Creaking coalition fails to impress Kenyans
After just a year in power, how is Kenya’s coalition government doing? Well, to many in the East African nation it seems unimpressive and out of touch.
With corruption scandals mounting and his government reeling from public disapproval, President Mwai Kibaki called his first news conference in years — to talk about his wife.
To widespread bemusement, he chose not to address national problems, but to rail against media stories that he had a second wife.
For many, the bizarre event symbolised a disconnect between leaders and people that is jeopardising a divided coalition government and fuelling disillusionment.
“Yeah, yeah. Who cares?” asks one woman in a camp for internal refugees, turning away from Kibaki on TV in a withering portrait by Kenya’s leading political cartoonist, Gado.
People complain the unity government of Kibaki and Prime Minister Raila Odinga is simply failing them.
“We are dying and being killed. We are being repressed and oppressed … And Kibaki talks about his personal life!” said commentator Keguro Macharia.
Some Kenyans predict the coalition will split. Others want a new election.
Yet with memories of last year’s post-election violence still raw, and given Kibaki’s survival of past crises, some analysts say the government will just limp along chaotically until a 2012 poll.

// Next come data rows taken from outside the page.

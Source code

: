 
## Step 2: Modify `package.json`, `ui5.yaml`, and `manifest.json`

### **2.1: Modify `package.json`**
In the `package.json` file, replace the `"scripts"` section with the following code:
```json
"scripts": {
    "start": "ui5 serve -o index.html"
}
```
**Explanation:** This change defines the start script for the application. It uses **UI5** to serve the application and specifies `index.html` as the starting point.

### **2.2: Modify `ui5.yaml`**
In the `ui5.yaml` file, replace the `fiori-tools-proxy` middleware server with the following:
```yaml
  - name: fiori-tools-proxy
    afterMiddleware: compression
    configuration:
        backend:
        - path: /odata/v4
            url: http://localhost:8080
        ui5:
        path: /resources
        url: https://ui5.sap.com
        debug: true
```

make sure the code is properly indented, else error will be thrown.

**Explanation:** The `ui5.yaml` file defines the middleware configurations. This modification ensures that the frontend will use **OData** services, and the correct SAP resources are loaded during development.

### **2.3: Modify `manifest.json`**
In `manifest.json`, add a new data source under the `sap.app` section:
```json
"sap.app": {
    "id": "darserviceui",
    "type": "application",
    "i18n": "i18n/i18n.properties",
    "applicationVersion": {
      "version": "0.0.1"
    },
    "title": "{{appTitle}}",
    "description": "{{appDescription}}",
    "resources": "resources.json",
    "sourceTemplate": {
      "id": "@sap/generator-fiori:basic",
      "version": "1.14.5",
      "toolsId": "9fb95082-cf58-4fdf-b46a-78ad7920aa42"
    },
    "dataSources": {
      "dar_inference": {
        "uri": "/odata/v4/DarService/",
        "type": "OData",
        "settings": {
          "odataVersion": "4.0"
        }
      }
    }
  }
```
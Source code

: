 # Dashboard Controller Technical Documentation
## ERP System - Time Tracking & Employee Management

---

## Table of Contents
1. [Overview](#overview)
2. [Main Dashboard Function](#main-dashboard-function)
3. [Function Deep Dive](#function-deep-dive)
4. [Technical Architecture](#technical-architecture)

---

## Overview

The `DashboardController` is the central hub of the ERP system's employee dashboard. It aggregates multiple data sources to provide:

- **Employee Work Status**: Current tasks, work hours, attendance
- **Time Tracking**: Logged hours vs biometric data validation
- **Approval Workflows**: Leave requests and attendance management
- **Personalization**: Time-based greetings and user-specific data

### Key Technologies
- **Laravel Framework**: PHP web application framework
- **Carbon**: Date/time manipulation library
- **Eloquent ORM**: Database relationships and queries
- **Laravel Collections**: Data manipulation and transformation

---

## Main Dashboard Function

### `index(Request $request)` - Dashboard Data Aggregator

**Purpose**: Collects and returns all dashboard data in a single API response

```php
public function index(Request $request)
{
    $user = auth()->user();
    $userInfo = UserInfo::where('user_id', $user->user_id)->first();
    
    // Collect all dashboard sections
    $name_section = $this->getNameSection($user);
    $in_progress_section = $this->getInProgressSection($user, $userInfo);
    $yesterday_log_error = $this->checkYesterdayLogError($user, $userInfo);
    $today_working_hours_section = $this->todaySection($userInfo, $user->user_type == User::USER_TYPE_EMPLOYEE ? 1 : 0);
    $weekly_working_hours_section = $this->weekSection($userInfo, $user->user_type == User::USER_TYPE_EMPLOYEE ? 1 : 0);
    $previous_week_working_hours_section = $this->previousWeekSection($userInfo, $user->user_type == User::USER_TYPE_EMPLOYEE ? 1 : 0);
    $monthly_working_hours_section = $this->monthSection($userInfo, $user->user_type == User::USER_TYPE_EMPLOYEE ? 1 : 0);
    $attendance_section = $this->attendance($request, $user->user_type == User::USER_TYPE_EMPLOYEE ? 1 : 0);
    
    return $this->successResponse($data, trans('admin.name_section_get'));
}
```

“It’s a horrible conundrum,” said a foreign diplomat in Nairobi. “Kenya obviously needs a fresh start, but that risks inviting in the demons again. The alternative is stagnation and paralysis for the next three years, which is sad.”
Civil society groups say the coalition government is guilty of runaway corruption in almost every ministry.
The government is further provoking the public by failing to take seriously accusations that security forces have killed hundreds of people illegally, critics say. Thousands of students took to the streets on Tuesday in a protest against the alleged killings.
The disillusionment seems to have taken a generalised aspect beyond the usual tribal and party political lines.
“There is a revolutionary feeling,” anti-graft activist Mwalimu Mati told Reuters.
In one survey last month, when Kenyans were asked what was the coalition’s greatest achievement, 70 percent said none.
Another poll this week showed a third of Kenyans want a new election, although two-thirds also said they feared another round of violence at the next election.
Adding to the tense politics, Odinga’s wing of government — borne out of the opposition Orange Democratic Movement that says the Dec. 27 presidential election was stolen from it — says Kibaki’s side is riding roughshod over it.
Some members of Kibaki’s Party of National Unity have told ODM to get out of government if they do not agree with its appointments, statements and decisions.
Odinga is in a bind, seeing his reputation fall fast as he is part of a non-reforming, under-performing government, but loath to go back into opposition.
His claim to moral authority has been dented, too, by accusations that one of his men, Agriculture Minister William Ruto, was responsible for kickbacks and corruption. Ruto denies the charges.
Odinga’s frustration is obvious. After the murder of two rights activists last week, he even warned that Kenya was “hurtling towards failure as a state.”
Kibaki has stayed largely silent and above the fray.
Plenty of government ministers and parliamentarians openly acknowledge that much is wrong in Kenya right now, although they accuse critics of exaggerating the problem for political ends.
For now, Kenya’s common people, or “wanainchi” as they call themselves in Swahili, are pleading for more responsible government.